The procedural side of the case now extends well beyond the homicide scene itself. Shreveport police have said the investigation stretches across at least four connected locations: the house on Harrison Street, the house on West 79th Street, the site of the carjacking and the Bossier City neighborhood where the pursuit ended. Louisiana State Police have taken over the investigation into Elkins’ death because officers fired their weapons during the chase. As of Monday evening, authorities had not said whether the fatal shot came from police or from Elkins himself. Investigators are also working through autopsies, forensic testing and scene reconstruction, while the coroner’s office and police continue coordinating with families on the release of bodies and formal identifications. The city’s public response shifted quickly from emergency action to mourning. Prayer services and vigils were organized, local schools prepared to support students affected by the loss, and public officials began speaking in broader terms about domestic violence and the strain now placed on surviving relatives, classmates, officers, firefighters and hospital staff. What comes next in court may be limited because the gunman is dead, but the formal inquiries into the shootings, the firearm access and the police chase are only beginning.

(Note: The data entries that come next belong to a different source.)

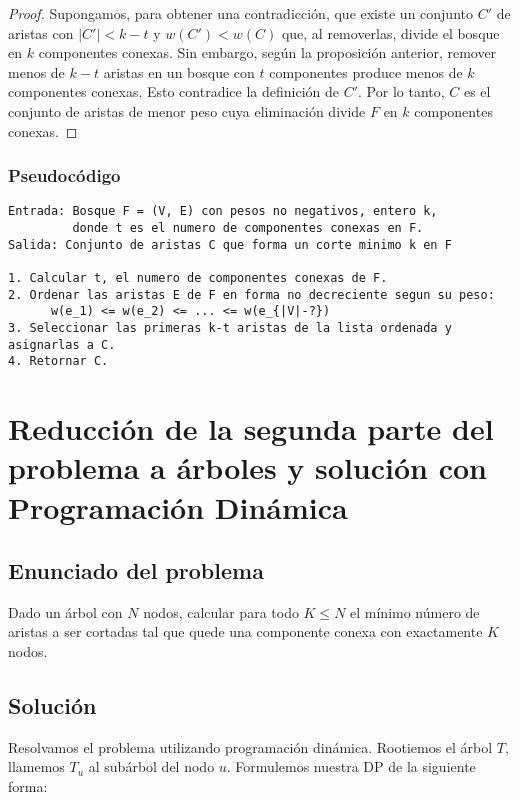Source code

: \documentclass[a4paper, 12pt]{article}
\begin{document}
\begin{proof}
Supongamos, para obtener una contradicción, que existe un conjunto \( C' \) de aristas con \( |C'| < k-t \) y \( w(C') < w(C) \) que, al removerlas, divide el bosque en \( k \) componentes conexas.  
Sin embargo, según la proposición anterior, remover menos de \( k-t \) aristas en un bosque con \( t \) componentes produce menos de \( k \) componentes conexas.  
Esto contradice la definición de $C'$.  
Por lo tanto, \( C \) es el conjunto de aristas de menor peso cuya eliminación divide \( F \) en \( k \) componentes conexas.
\end{proof}


\subsubsection{Pseudocódigo}

\begin{lstlisting}
Entrada: Bosque F = (V, E) con pesos no negativos, entero k, 
         donde t es el numero de componentes conexas en F.
Salida: Conjunto de aristas C que forma un corte minimo k en F

1. Calcular t, el numero de componentes conexas de F.
2. Ordenar las aristas E de F en forma no decreciente segun su peso:
      w(e_1) <= w(e_2) <= ... <= w(e_{|V|-?})
3. Seleccionar las primeras k-t aristas de la lista ordenada y asignarlas a C.
4. Retornar C.
\end{lstlisting}


\section{Reducción de la segunda parte del problema a árboles y solución con Programación Dinámica}

\subsection{Enunciado del problema}

Dado un árbol con $N$ nodos, calcular para todo $K \leq N$ el mínimo número de aristas a ser
cortadas tal que quede una componente conexa con exactamente $K$ nodos. 

\subsection{Solución}

Resolvamos el problema utilizando programación dinámica. Rootiemos el árbol $T$, llamemos $T_u$ al subárbol del nodo $u$.
Formulemos nuestra DP de la siguiente forma: 
\end{document}
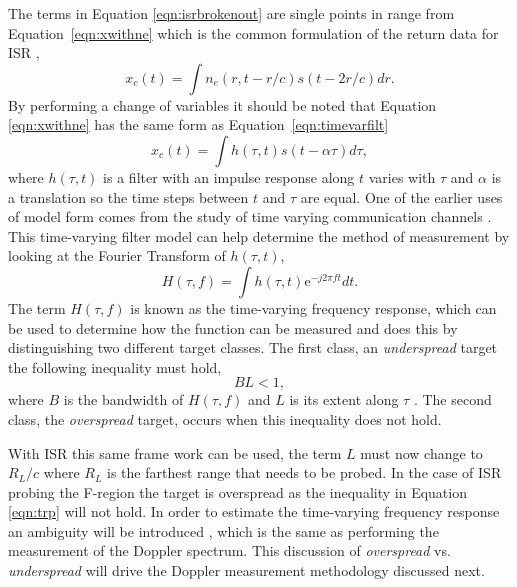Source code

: The terms in Equation \ref{eqn:isrbrokenout} are single points in range from Equation~\ref{eqn:xwithne} which is the common formulation of the return data for ISR \cite{hysell2008}, 
\begin{equation}
\label{eqn:xwithne}
x_c(t)= \int n_e(r,t-r/c)s(t-2r/c)  dr.
\end{equation}
By performing a change of variables it should be noted that Equation \ref{eqn:xwithne} has the same form as Equation~\ref{eqn:timevarfilt}
\begin{equation}
\label{eqn:timevarfilt}
x_c(t)= \int h(\tau,t)s(t-\alpha\tau)  d\tau,
\end{equation}
where $h(\tau,t)$ is a filter with an impulse response along $t$ varies with $\tau$ and $\alpha$ is a translation so the time steps between $t$ and $\tau$ are equal.  One of the earlier uses of model  form comes from the study of time varying communication channels \cite{Kailath:1962jx,Kailath:1963gh}. This time-varying filter model can help determine the method of measurement by looking at the Fourier Transform of $h(\tau,t)$,
\begin{equation}
\label{eqn:timvarefreq}
H(\tau,f)=\int h(\tau,t)\text{e}^{-j2\pi ft}dt.
\end{equation}
The term $H(\tau,f)$ is known as the time-varying frequency response, which can be used to determine how the function can be measured and does this by distinguishing two different target classes. The first class, an \textit{underspread} target the following inequality must hold,
\begin{equation}
\label{eqn:trp}
BL<1,
\end{equation}
where $B$ is the bandwidth of $H(\tau,f)$ and $L$ is its extent along $\tau$ \cite{Kay:2003jl,Pfander:2015ea}. The second class, the \textit{overspread} target, occurs when this inequality does not hold.

With ISR this same frame work can be used, the term $L$ must now change to $R_L/c$ where $R_L$ is the farthest range that needs to be probed. In the case of ISR probing the F-region the target is overspread as the inequality in Equation \ref{eqn:trp} will not hold. In order to estimate the time-varying frequency response an ambiguity will be introduced \cite{Kailath:1962jx,Kailath:1963gh}, which is the same as performing the measurement of the Doppler spectrum. This discussion of \textit{overspread} vs. \textit{underspread} will drive the Doppler measurement methodology discussed next.




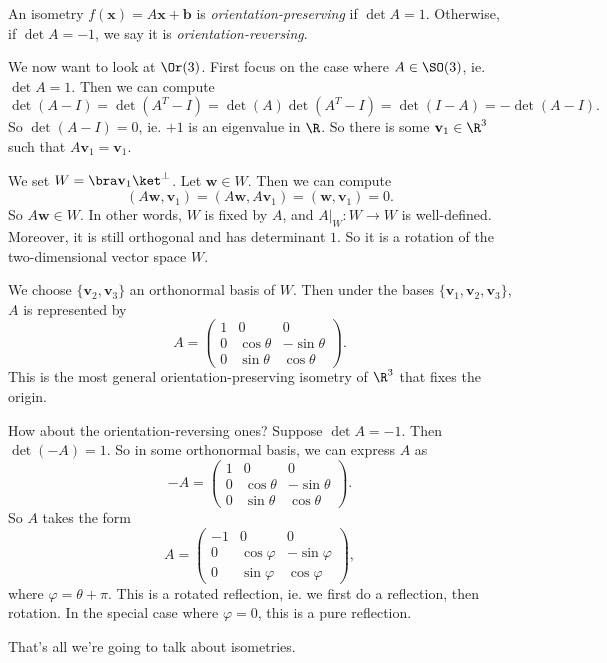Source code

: \documentclass[a4paper]{article}
\begin{document}
\begin{defi}
  An isometry $f(\mathbf{x}) = A\mathbf{x} + \mathbf{b}$ is \emph{orientation-preserving} if $\det A = 1$. Otherwise, if $\det A = -1$, we say it is \emph{orientation-reversing}.
\end{defi}

\begin{eg}
  We now want to look at $\Or(3)$. First focus on the case where $A \in \SO(3)$, ie. $\det A = 1$. Then we can compute
  \[
    \det(A - I) = \det(A^T - I) = \det(A)\det(A^T - I) = \det(I - A) = -\det(A - I).
  \]
  So $\det (A - I) = 0$, ie. $+1$ is an eigenvalue in $\R$. So there is some $\mathbf{v}_1 \in \R^3$ such that $A\mathbf{v}_1 = \mathbf{v}_1$.

  We set $W = \bra \mathbf{v}_1\ket^{\perp}$. Let $\mathbf{w} \in W$. Then we can compute
  \[
    (A\mathbf{w}, \mathbf{v}_1) = (A\mathbf{w}, A\mathbf{v}_1) = (\mathbf{w}, \mathbf{v}_1) = 0.
  \]
  So $A\mathbf{w} \in W$. In other words, $W$ is fixed by $A$, and $A|_{W}: W \to W$ is well-defined. Moreover, it is still orthogonal and has determinant $1$. So it is a rotation of the two-dimensional vector space $W$.

  We choose $\{\mathbf{v}_2, \mathbf{v}_3\}$ an orthonormal basis of $W$. Then under the bases $\{\mathbf{v}_1, \mathbf{v}_2, \mathbf{v}_3\}$, $A$ is represented by
  \[
    A =
    \begin{pmatrix}
      1 & 0 & 0\\
      0 & \cos \theta & - \sin \theta\\
      0 & \sin \theta & \cos \theta
    \end{pmatrix}.
  \]
  This is the most general orientation-preserving isometry of $\R^3$ that fixes the origin.

  How about the orientation-reversing ones?
  Suppose $\det A = -1$. Then $\det(-A) = 1$. So in some orthonormal basis, we can express $A$ as
  \[
    -A =
    \begin{pmatrix}
      1 & 0 & 0\\
      0 & \cos \theta & - \sin \theta\\
      0 & \sin \theta & \cos \theta
    \end{pmatrix}.
  \]
  So $A$ takes the form
  \[
    A =
    \begin{pmatrix}
      -1 & 0 & 0\\
      0 & \cos \varphi & -\sin \varphi\\
      0 & \sin \varphi & \cos \varphi
    \end{pmatrix},
  \]
  where $\varphi = \theta + \pi$. This is a rotated reflection, ie. we first do a reflection, then rotation. In the special case where $\varphi = 0$, this is a pure reflection.
\end{eg}
That's all we're going to talk about isometries.
\end{document}
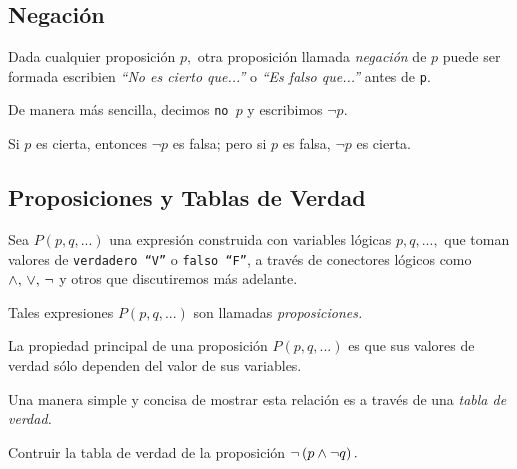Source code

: \subsection{Negación}


 Dada cualquier proposición $p,$ otra proposición llamada \emph{negación} de $p$ puede ser formada escribien \emph{``No es cierto que...''} o \emph{``Es falso que...''} antes de \texttt{p}.
 
 De manera más sencilla, decimos \texttt{no $p$} y escribimos $\neg p.$
 
\begin{definicion}[Negación]
 Si $p$ es cierta, entonces $\neg p$ es falsa; pero si $p$ es falsa, $\neg p$ es cierta.
\end{definicion}
\subsection{Proposiciones y Tablas de Verdad}

 Sea $P(p,q,...)$ una expresión construida con variables lógicas $p,q,...,$ que toman valores de \texttt{verdadero ``V''} o \texttt{falso ``F''}, a través de conectores lógicos como $\wedge, \, \vee, \, \neg$ y otros  que discutiremos más adelante.
 
 Tales expresiones $P(p,q,...)$ son llamadas \emph{proposiciones.}

 La propiedad principal de una proposición $P(p,q,...)$ es que sus valores de verdad sólo dependen del valor de sus variables. 
 
 Una manera simple y concisa de mostrar esta relación es a través de una \emph{tabla de verdad.}

 \begin{resuelto}
  Contruir la tabla de verdad de la proposición
  $\neg \left( p \wedge \neg q \right).$

 \end{resuelto} 

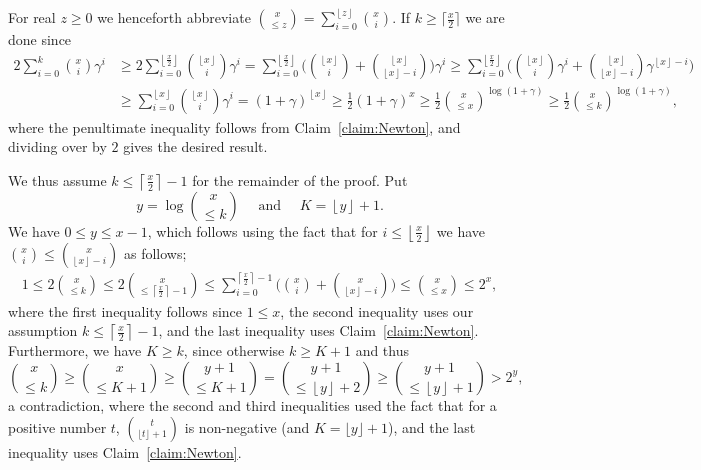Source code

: \documentclass[11pt]{article}
\makeatletter
\renewenvironment{proof}[1][\proofname]
{\par\pushQED{\qed}
	\normalfont\topsep6\p@\@plus6\p@\relax\trivlist
	\item[\hskip\labelsep\bfseries#1\@addpunct{.}]
	\ignorespaces}
{\popQED\endtrivlist\@endpefalse}
\newcommand{\floor}[1]{\left\lfloor{#1}\right\rfloor}
\newcommand{\ceil}[1]{\left\lceil #1 \right\rceil}
\newcommand{\g}{\gamma}
\makeatother
\begin{document}
\begin{proof}[Proof of Lemma~\ref{lemma:113}]
	For real $z \ge 0$ we henceforth abbreviate $\binom{x}{\le z} = \sum_{i=0}^{\floor{z}} \binom{x}{i}$.
	If $k \ge \lceil \frac x 2 \rceil$ we are done since
	\begin{align*}
	2\sum_{i=0}^k \binom{x}{i}\g^i &\ge 2\sum_{i=0}^{\floor{\frac{x}{2}}} \binom{\floor{x}}{i}\g^i
	= \sum_{i=0}^{\floor{\frac{x}{2}}} \bigg(\binom{\floor{x}}{i}+\binom{\floor{x}}{\floor{x}-i}\bigg)\g^i
	\ge \sum_{i=0}^{\floor{\frac{x}{2}}} \bigg( \binom{\floor{x}}{i}\g^i+\binom{\floor{x}}{\floor{x}-i}\g^{\floor{x}-i} \bigg)\\
	&\ge \sum_{i=0}^{\floor{x}} \binom{\floor{x}}{i}\g^i = (1+\g)^{\floor{x}}
	\ge \frac12 (1+\g)^x \ge \frac12\binom{x}{\le x}^{\log(1+\g)}  \ge \frac12\binom{x}{\le k}^{\log(1+\g)} ,
	\end{align*}
	where the penultimate inequality follows from Claim~\ref{claim:Newton},
	and dividing over by $2$ gives the desired result.
	
	We thus assume $k \le \ceil{\frac{x}{2}}-1$ for the remainder of the proof.
	Put
	$$y=\log \binom{x}{\le k} \quad\text{ and }\quad K=\floor{y}+1.$$
	We have $0\le y \le x-1$, which follows using the fact that for $i \le \floor{\frac{x}{2}}$ we have $\binom{x}{i} \le \binom{x}{\floor{x}-i}$ as follows;
	\begin{align*}
	1\le 2\binom{x}{\le k} \le 2\binom{x}{\le\ceil{\frac{x}{2}}-1} \le \sum_{i=0}^{\ceil{\frac{x}{2}}-1} \bigg( \binom{x}{i} + \binom{x}{\floor{x}-i} \bigg) \le
	\binom{x}{\le x} \le 2^x,
	\end{align*}
	where the first inequality follows since $1 \le x$, the second inequality uses our assumption $k \le \ceil{\frac{x}{2}}-1$, and the last inequality uses Claim~\ref{claim:Newton}. 
	Furthermore, we have $K \ge k$, since otherwise $k \ge K+1$ and thus
	$$\binom{x}{\le k} \ge \binom{x}{\le K+1} \ge \binom{y+1}{\le K+1} = \binom{y+1}{\le \floor{y}+2} \ge \binom{y+1}{\le \floor{y}+1} > 2^y,$$
	a contradiction, where the second and third inequalities used the fact that for a positive number $t$, $\binom {t} {\lfloor t \rfloor + 1}$ is non-negative (and $K = \lfloor y \rfloor + 1$), and the last inequality uses Claim~\ref{claim:Newton}. 
	

\end{proof}
\end{document}
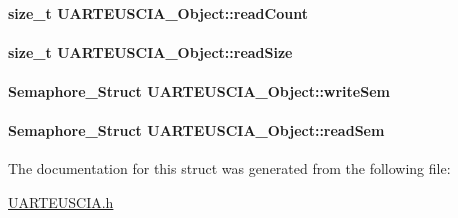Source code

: \paragraph[{read\-Count}]{\setlength{\rightskip}{0pt plus 5cm}size\-\_\-t U\-A\-R\-T\-E\-U\-S\-C\-I\-A\-\_\-\-Object\-::read\-Count}\label{struct_u_a_r_t_e_u_s_c_i_a___object_a14152735a1233c10b0323ed9e8db73b5}
\paragraph[{read\-Size}]{\setlength{\rightskip}{0pt plus 5cm}size\-\_\-t U\-A\-R\-T\-E\-U\-S\-C\-I\-A\-\_\-\-Object\-::read\-Size}\label{struct_u_a_r_t_e_u_s_c_i_a___object_a012cc439c2053feea7019ffe985cf8b8}
\paragraph[{write\-Sem}]{\setlength{\rightskip}{0pt plus 5cm}Semaphore\-\_\-\-Struct U\-A\-R\-T\-E\-U\-S\-C\-I\-A\-\_\-\-Object\-::write\-Sem}\label{struct_u_a_r_t_e_u_s_c_i_a___object_a7d580f915e87c3a315401f488d0ce1d4}
\paragraph[{read\-Sem}]{\setlength{\rightskip}{0pt plus 5cm}Semaphore\-\_\-\-Struct U\-A\-R\-T\-E\-U\-S\-C\-I\-A\-\_\-\-Object\-::read\-Sem}\label{struct_u_a_r_t_e_u_s_c_i_a___object_a5bd9e0e33dcb2c8a2004fb920f745fe5}


The documentation for this struct was generated from the following file\-:\begin{DoxyCompactItemize}
\item 
\hyperlink{_u_a_r_t_e_u_s_c_i_a_8h}{U\-A\-R\-T\-E\-U\-S\-C\-I\-A.\-h}\end{DoxyCompactItemize}
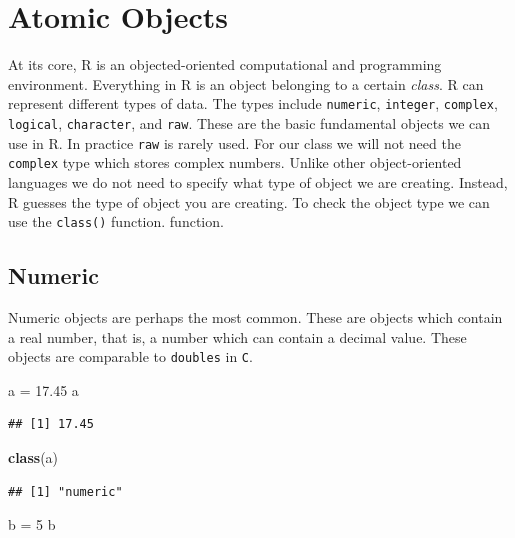 \documentclass[
]{book}
\newenvironment{Shaded}{\begin{snugshade}}{\end{snugshade}}
\newcommand{\DecValTok}[1]{\textcolor[rgb]{0.00,0.00,0.81}{#1}}
\newcommand{\FloatTok}[1]{\textcolor[rgb]{0.00,0.00,0.81}{#1}}
\newcommand{\KeywordTok}[1]{\textcolor[rgb]{0.13,0.29,0.53}{\textbf{#1}}}
\newcommand{\NormalTok}[1]{#1}
\newcommand{\StringTok}[1]{\textcolor[rgb]{0.31,0.60,0.02}{#1}}
\begin{document}
\hypertarget{atomic-objects}{%
\section{Atomic Objects}\label{atomic-objects}}

At its core, R is an objected-oriented computational and programming environment. Everything in R is an object belonging to a certain \emph{class}.
R can represent different types of data. The types include \texttt{numeric}, \texttt{integer}, \texttt{complex}, \texttt{logical}, \texttt{character}, and \texttt{raw}. These are the basic fundamental objects we can use in R. In practice \texttt{raw} is rarely used. For our class we will not need the \texttt{complex} type which stores complex numbers. Unlike other object-oriented languages we do not need to specify what type of object we are creating. Instead, R guesses the type of object you are creating. To check the object type we can use the \texttt{class()} function. function.

\hypertarget{numeric}{%
\subsection*{Numeric}\label{numeric}}

Numeric objects are perhaps the most common. These are objects which contain a real number, that is, a number which can contain a decimal value. These objects are comparable to \texttt{doubles} in \texttt{C}.

\begin{Shaded}
\begin{Highlighting}[]
\NormalTok{a =}\StringTok{ }\FloatTok{17.45}
\NormalTok{a}
\end{Highlighting}
\end{Shaded}

\begin{verbatim}
## [1] 17.45
\end{verbatim}

\begin{Shaded}
\begin{Highlighting}[]
\KeywordTok{class}\NormalTok{(a)}
\end{Highlighting}
\end{Shaded}

\begin{verbatim}
## [1] "numeric"
\end{verbatim}

\begin{Shaded}
\begin{Highlighting}[]
\NormalTok{b =}\StringTok{ }\DecValTok{5}
\NormalTok{b }
\end{Highlighting}
\end{Shaded}
\end{document}
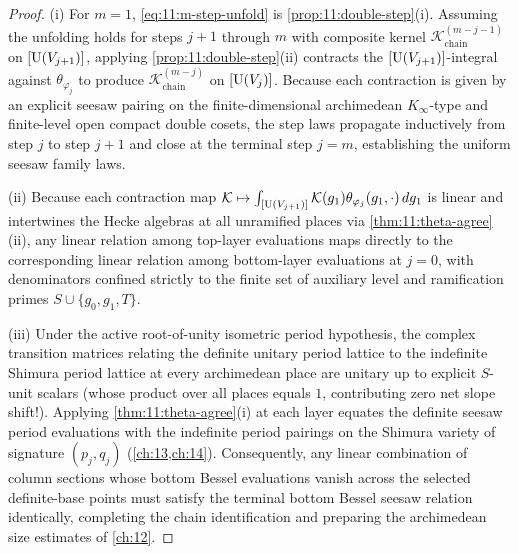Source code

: \begin{proof}
(i) For $m = 1$, \eqref{eq:11:m-step-unfold} is \cref{prop:11:double-step}(i). Assuming the unfolding holds for steps $j+1$ through $m$ with composite kernel $\mathcal{K}_{\mathrm{chain}}^{(m - j - 1)}$ on $[\mathrm{U}(V_{j+1})]$, applying \cref{prop:11:double-step}(ii) contracts the $[\mathrm{U}(V_{j+1})]$-integral against $\theta_{\varphi_j}$ to produce $\mathcal{K}_{\mathrm{chain}}^{(m - j)}$ on $[\mathrm{U}(V_j)]$. Because each contraction is given by an explicit seesaw pairing on the finite-dimensional archimedean $K_\infty$-type and finite-level open compact double cosets, the step laws propagate inductively from step $j$ to step $j+1$ and close at the terminal step $j = m$, establishing the uniform seesaw family laws.

(ii) Because each contraction map $\mathcal{K} \mapsto \int_{[\mathrm{U}(V_{j+1})]} \mathcal{K}(g_1)\theta_{\varphi_j}(g_1, \cdot)\, dg_1$ is linear and intertwines the Hecke algebras at all unramified places via \cref{thm:11:theta-agree}(ii), any linear relation among top-layer evaluations maps directly to the corresponding linear relation among bottom-layer evaluations at $j = 0$, with denominators confined strictly to the finite set of auxiliary level and ramification primes $S \cup \{g_0, g_1, T\}$.

(iii) Under the active root-of-unity isometric period hypothesis, the complex transition matrices relating the definite unitary period lattice to the indefinite Shimura period lattice at every archimedean place are unitary up to explicit $S$-unit scalars (whose product over all places equals $1$, contributing zero net slope shift!). Applying \cref{thm:11:theta-agree}(i) at each layer equates the definite seesaw period evaluations with the indefinite period pairings on the Shimura variety of signature $(p_j, q_j)$ (\cref{ch:13,ch:14}). Consequently, any linear combination of column sections whose bottom Bessel evaluations vanish across the selected definite-base points must satisfy the terminal bottom Bessel seesaw relation identically, completing the chain identification and preparing the archimedean size estimates of \cref{ch:12}.
\end{proof}
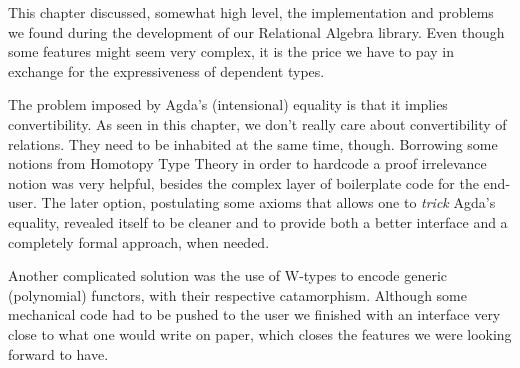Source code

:This chapter discussed, somewhat high level, the implementation and problems
we found during the development of our Relational Algebra library. Even though some features
might seem very complex, it is the price we have to pay in exchange for the expressiveness 
of dependent types. 

The problem imposed by Agda's (intensional) equality is that it implies
convertibility. As seen in this chapter, we don't really care about convertibility of relations.
They need to be inhabited at the same time, though. 
Borrowing some notions from Homotopy Type Theory\cite{hottbook}
in order to hardcode a proof irrelevance notion was very helpful, besides the complex layer of boilerplate
code for the end-user. The later option, postulating some axioms that allows one to \emph{trick}
Agda's equality, revealed itself to be cleaner and to provide both a better interface
and a completely formal approach, when needed.

Another complicated solution was the use of W-types to encode generic (polynomial) functors,
with their respective catamorphism. Although some mechanical code had to be pushed to the user
we finished with an interface very close to what one would write on paper, which closes
the features we were looking forward to have.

By Monday, the physical scene in Cedar Grove had already become a place of grief as much as investigation. Flowers, candles and stuffed animals appeared outside the house. Neighbors who had seen the children playing only days earlier stood near the block in disbelief. Family members described the children as bright, active and deeply connected to one another. Francine Monro Brown, a relative quoted in current coverage, said she used to pass the home on Sunday mornings and see the children in the yard, calling them “happy” and “joyful.” Another neighbor, Marie Montgomery, described the sight of children being carried from the house as the worst thing she had ever seen. Mayor Tom Arceneaux said the city was facing “maybe the worst tragic situation” in its history. Caddo Parish Sheriff Henry Whitehorn said officials could not afford to treat the case as a horror to mourn and then forget. Even officers used unusually raw language to describe what they encountered. Bordelon told reporters and later PEOPLE that there was “blood and bodies everywhere,” a line that captured why the department said counseling support would be made available for first responders who answered the call.

As of Monday night, the toll remained eight children dead, two women hospitalized with serious injuries and one surviving child recovering from escape injuries. The next milestones are the completion of ballistic testing, the state police review of the officer-involved shooting, and further updates from investigators on motive, firearm access and the exact sequence inside the two homes.